» EXERCISE MATERIALS:
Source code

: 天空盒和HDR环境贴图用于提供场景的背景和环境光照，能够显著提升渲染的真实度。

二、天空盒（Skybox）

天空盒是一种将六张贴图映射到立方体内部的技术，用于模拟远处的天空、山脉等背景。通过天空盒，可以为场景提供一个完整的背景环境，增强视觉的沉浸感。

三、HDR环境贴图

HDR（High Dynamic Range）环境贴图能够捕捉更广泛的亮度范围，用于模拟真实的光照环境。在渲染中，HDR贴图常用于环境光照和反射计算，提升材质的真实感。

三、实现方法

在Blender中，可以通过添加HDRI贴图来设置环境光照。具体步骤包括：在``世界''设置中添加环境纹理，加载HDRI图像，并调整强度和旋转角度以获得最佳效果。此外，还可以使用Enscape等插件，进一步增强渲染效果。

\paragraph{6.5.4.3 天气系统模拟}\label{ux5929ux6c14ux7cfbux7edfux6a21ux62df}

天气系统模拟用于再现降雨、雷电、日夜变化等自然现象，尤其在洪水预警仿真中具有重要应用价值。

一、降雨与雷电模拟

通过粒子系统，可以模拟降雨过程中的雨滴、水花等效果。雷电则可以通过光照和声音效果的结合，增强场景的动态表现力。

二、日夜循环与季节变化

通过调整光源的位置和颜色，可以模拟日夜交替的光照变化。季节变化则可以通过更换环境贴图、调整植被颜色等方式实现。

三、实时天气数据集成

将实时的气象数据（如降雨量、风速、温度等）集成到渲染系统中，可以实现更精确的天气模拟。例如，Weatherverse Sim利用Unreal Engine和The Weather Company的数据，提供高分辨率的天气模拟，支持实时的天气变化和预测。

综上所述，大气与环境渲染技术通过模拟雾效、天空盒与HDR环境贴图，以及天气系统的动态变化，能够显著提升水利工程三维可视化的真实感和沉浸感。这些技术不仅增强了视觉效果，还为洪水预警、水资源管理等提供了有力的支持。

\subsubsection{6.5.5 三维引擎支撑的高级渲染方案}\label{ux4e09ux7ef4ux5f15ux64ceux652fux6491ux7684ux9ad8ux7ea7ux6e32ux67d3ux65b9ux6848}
---
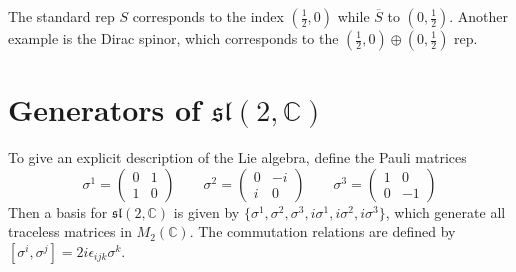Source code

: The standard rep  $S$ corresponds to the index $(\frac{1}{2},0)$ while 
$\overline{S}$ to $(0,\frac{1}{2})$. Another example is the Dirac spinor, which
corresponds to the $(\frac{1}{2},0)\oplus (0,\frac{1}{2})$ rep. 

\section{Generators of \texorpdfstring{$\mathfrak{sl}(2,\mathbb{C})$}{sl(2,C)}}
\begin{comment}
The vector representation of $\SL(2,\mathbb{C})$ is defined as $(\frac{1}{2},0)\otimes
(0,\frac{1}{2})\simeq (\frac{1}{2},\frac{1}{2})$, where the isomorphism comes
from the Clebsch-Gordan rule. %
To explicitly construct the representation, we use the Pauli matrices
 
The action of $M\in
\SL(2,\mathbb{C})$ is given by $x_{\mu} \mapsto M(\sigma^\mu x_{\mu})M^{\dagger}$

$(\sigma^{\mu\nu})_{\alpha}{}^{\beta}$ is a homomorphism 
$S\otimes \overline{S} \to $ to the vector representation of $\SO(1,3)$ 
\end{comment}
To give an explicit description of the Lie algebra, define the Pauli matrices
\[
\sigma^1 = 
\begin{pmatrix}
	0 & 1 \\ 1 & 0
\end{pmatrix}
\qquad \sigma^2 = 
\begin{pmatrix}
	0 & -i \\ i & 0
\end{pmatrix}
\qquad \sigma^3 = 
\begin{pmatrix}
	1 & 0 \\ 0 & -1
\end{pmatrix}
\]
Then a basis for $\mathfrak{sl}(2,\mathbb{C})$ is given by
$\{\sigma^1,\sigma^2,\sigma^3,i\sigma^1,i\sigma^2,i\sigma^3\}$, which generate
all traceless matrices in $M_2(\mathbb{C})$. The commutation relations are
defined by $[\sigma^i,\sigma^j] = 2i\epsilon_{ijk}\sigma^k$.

» WORK ORDER: Both the line containing "二、日夜循环与季节变化" and the line containing "综上所述，大气与环境渲染技术" belong in the answer. Print them and every line above that falls between them exactly, and no others.

» SOLUTION:
二、日夜循环与季节变化

通过调整光源的位置和颜色，可以模拟日夜交替的光照变化。季节变化则可以通过更换环境贴图、调整植被颜色等方式实现。

三、实时天气数据集成

将实时的气象数据（如降雨量、风速、温度等）集成到渲染系统中，可以实现更精确的天气模拟。例如，Weatherverse Sim利用Unreal Engine和The Weather Company的数据，提供高分辨率的天气模拟，支持实时的天气变化和预测。

综上所述，大气与环境渲染技术通过模拟雾效、天空盒与HDR环境贴图，以及天气系统的动态变化，能够显著提升水利工程三维可视化的真实感和沉浸感。这些技术不仅增强了视觉效果，还为洪水预警、水资源管理等提供了有力的支持。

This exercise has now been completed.